Eighth Circuit strikes down Arkansas’ ban on safe, legal abortion care as unconstitutional
(PRESS RELEASE) The United States Court of Appeals for the Eighth Circuit has permanently blocked Arkansas’ ban on abortion at 12 weeks of pregnancy.
Today’s decision upholds a federal district court ruling from March 2014 striking the extreme law as unconstitutional under more than four decades of U.S. Supreme Court precedent—first in Roe v. Wade and again in Planned Parenthood v. Casey—affirming that states cannot ban abortion prior to viability.
Said Nancy Northup, president and CEO of the Center for Reproductive Rights:
“Today’s ruling affirms that safely and legally ending a pregnancy remains a protected constitutional right in this country.
“Women should not have to run to court in state after state, year after year to protect their constitutional rights from these politically motivated attacks. The Constitution and the courts are clear: A woman’s right to decide for herself whether to continue or safely and legally end a pregnancy does not change depending on what state she happens to live in.”
SB 134 in Arkansas would have banned abortion at 12 weeks of pregnancy with only narrow exceptions in cases of rape, incest, and medical emergencies. SB 134 was enacted in March 2013—just two days after Arkansas Governor Mike Beebe vetoed the measure—when both houses in the state legislature voted to override his veto. The Center for Reproductive Rights, the American Civil Liberties Union, and ACLU of Arkansas filed suit in April 2013 against the ban on behalf of two physicians who provide abortions in Little Rock. A federal district judge permanently struck down the ban in March 2014, saying the extreme measure would “prevent a woman’s constitutional right to elect to have an abortion before viability.”
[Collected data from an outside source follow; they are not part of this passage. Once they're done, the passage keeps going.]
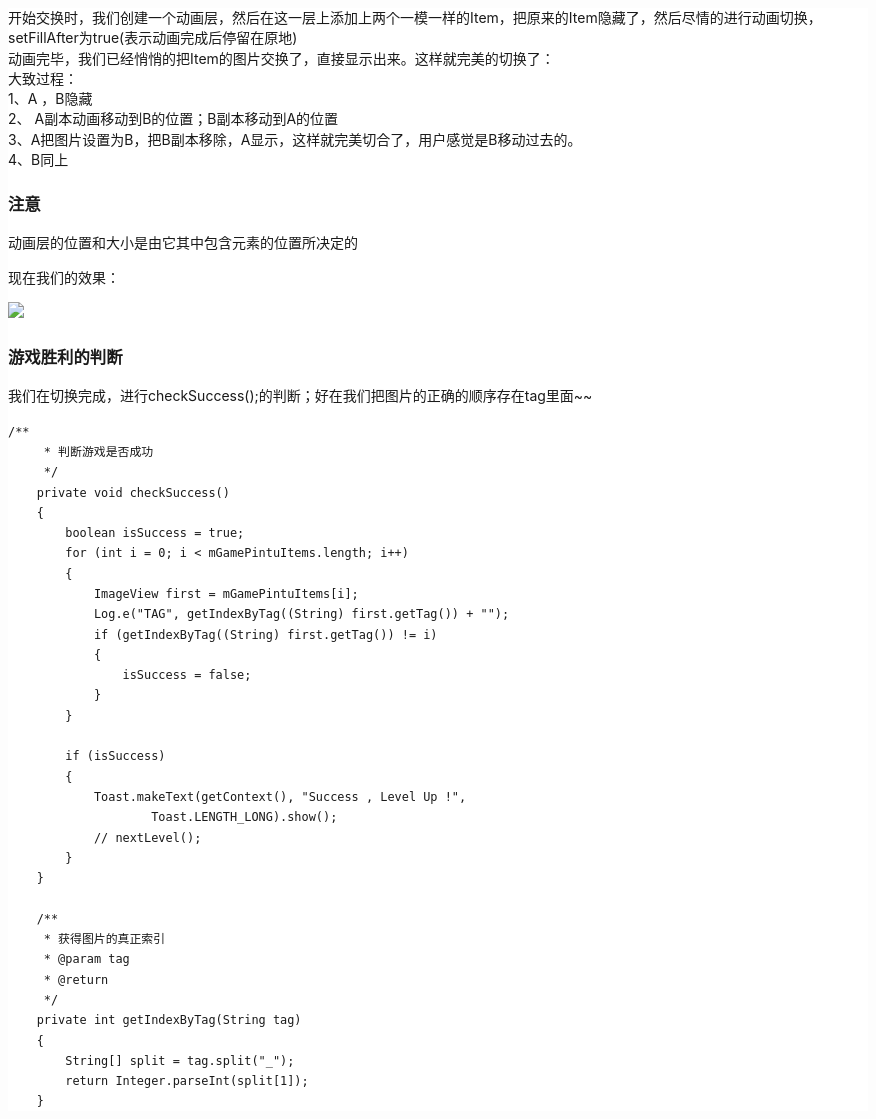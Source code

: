 
开始交换时，我们创建一个动画层，然后在这一层上添加上两个一模一样的Item，把原来的Item隐藏了，然后尽情的进行动画切换，setFillAfter为true(表示动画完成后停留在原地)                
动画完毕，我们已经悄悄的把Item的图片交换了，直接显示出来。这样就完美的切换了：                  
大致过程：                 
1、A ，B隐藏                       
2、 A副本动画移动到B的位置；B副本移动到A的位置            
3、A把图片设置为B，把B副本移除，A显示，这样就完美切合了，用户感觉是B移动过去的。                  
4、B同上               

### 注意

动画层的位置和大小是由它其中包含元素的位置所决定的

现在我们的效果：

![](http://img.blog.csdn.net/20141029235338123)




### 游戏胜利的判断


我们在切换完成，进行checkSuccess();的判断；好在我们把图片的正确的顺序存在tag里面~~


```
/** 
     * 判断游戏是否成功 
     */  
    private void checkSuccess()  
    {  
        boolean isSuccess = true;  
        for (int i = 0; i < mGamePintuItems.length; i++)  
        {  
            ImageView first = mGamePintuItems[i];  
            Log.e("TAG", getIndexByTag((String) first.getTag()) + "");  
            if (getIndexByTag((String) first.getTag()) != i)  
            {  
                isSuccess = false;  
            }  
        }  
  
        if (isSuccess)  
        {  
            Toast.makeText(getContext(), "Success , Level Up !",  
                    Toast.LENGTH_LONG).show();  
            // nextLevel();  
        }  
    }  
  
    /** 
     * 获得图片的真正索引 
     * @param tag 
     * @return 
     */  
    private int getIndexByTag(String tag)  
    {  
        String[] split = tag.split("_");  
        return Integer.parseInt(split[1]);  
    }  
```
Harmful and unconstitutional restrictions like these further underscore the need for the federal Women’s Health Protection Act (S. 217/HR. 448)—a bill that would prohibit states like North Dakota and Arkansas from imposing unconstitutional restrictions on reproductive health care providers that apply to no similar medical care, interfere with women’s personal decision making, and block access to safe and legal abortion services.